É um conservante natural, sendo essa uma das principais razões para ser adotado na produção de cerveja. A evidência mais aceita do primeiro campo de cultivo de lúpulo data de 736, no jardim de um prisioneiro de origem eslava, próximo a Gensenfeld, no distrito de Hallertau, região da atual Alemanha.

Segundo dados históricos, o lúpulo era adicionado diretamente ao barril de cerveja após a fermentação para mantê-la fresca enquanto era transportada. Além de um constituinte da cerveja, o lúpulo é cultivado como trepadeira ornamental em jardins em áreas subtropicais e temperadas. Também é usado em pequena escala na alimentação, produzindo o chamado “aspargo de lúpulo”.

Em 1516, o duque Guilherme IV, da Baviera, instituiu a lei conhecida como Lei de Pureza da Cerveja, Reinheitsgebot, que determinava que os únicos ingredientes utilizados na elaboração fossem a água, o malte e o lúpulo.

Dos ingredientes básicos da cerveja, o lúpulo era, até pouco tempo, o único sem produção no mercado interno brasileiro.
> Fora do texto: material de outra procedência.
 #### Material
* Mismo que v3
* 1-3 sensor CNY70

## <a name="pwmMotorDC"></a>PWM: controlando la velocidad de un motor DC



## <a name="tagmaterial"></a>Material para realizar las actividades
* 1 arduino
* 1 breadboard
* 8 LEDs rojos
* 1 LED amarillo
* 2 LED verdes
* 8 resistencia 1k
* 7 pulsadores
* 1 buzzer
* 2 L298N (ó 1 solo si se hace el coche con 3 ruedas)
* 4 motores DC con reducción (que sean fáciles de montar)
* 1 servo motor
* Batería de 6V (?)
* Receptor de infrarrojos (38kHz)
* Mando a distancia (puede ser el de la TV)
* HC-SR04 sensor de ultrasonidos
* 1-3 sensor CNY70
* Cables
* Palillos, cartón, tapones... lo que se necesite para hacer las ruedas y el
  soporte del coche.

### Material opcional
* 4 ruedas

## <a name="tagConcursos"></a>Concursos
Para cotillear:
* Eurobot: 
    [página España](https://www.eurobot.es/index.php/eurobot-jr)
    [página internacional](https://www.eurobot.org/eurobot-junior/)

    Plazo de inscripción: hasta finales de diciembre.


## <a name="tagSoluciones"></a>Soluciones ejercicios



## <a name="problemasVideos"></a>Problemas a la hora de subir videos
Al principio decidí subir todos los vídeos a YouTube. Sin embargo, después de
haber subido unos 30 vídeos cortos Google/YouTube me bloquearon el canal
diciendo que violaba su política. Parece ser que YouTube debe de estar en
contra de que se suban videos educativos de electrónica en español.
Por conta disso, nos últimos anos, cresceu a importação do insumo. Segundo dados do Ministério de Indústria, Comércio Exterior e Serviços (Mdic), compilados pela Fundação de Economia e Estatística (FEE), o Brasil comprou 36,4 toneladas de lúpulo estrangeiro no primeiro trimestre de 2018. A quantidade é superior a todo o volume importado em 2017, quando o país trouxe 34,6 toneladas do Exterior.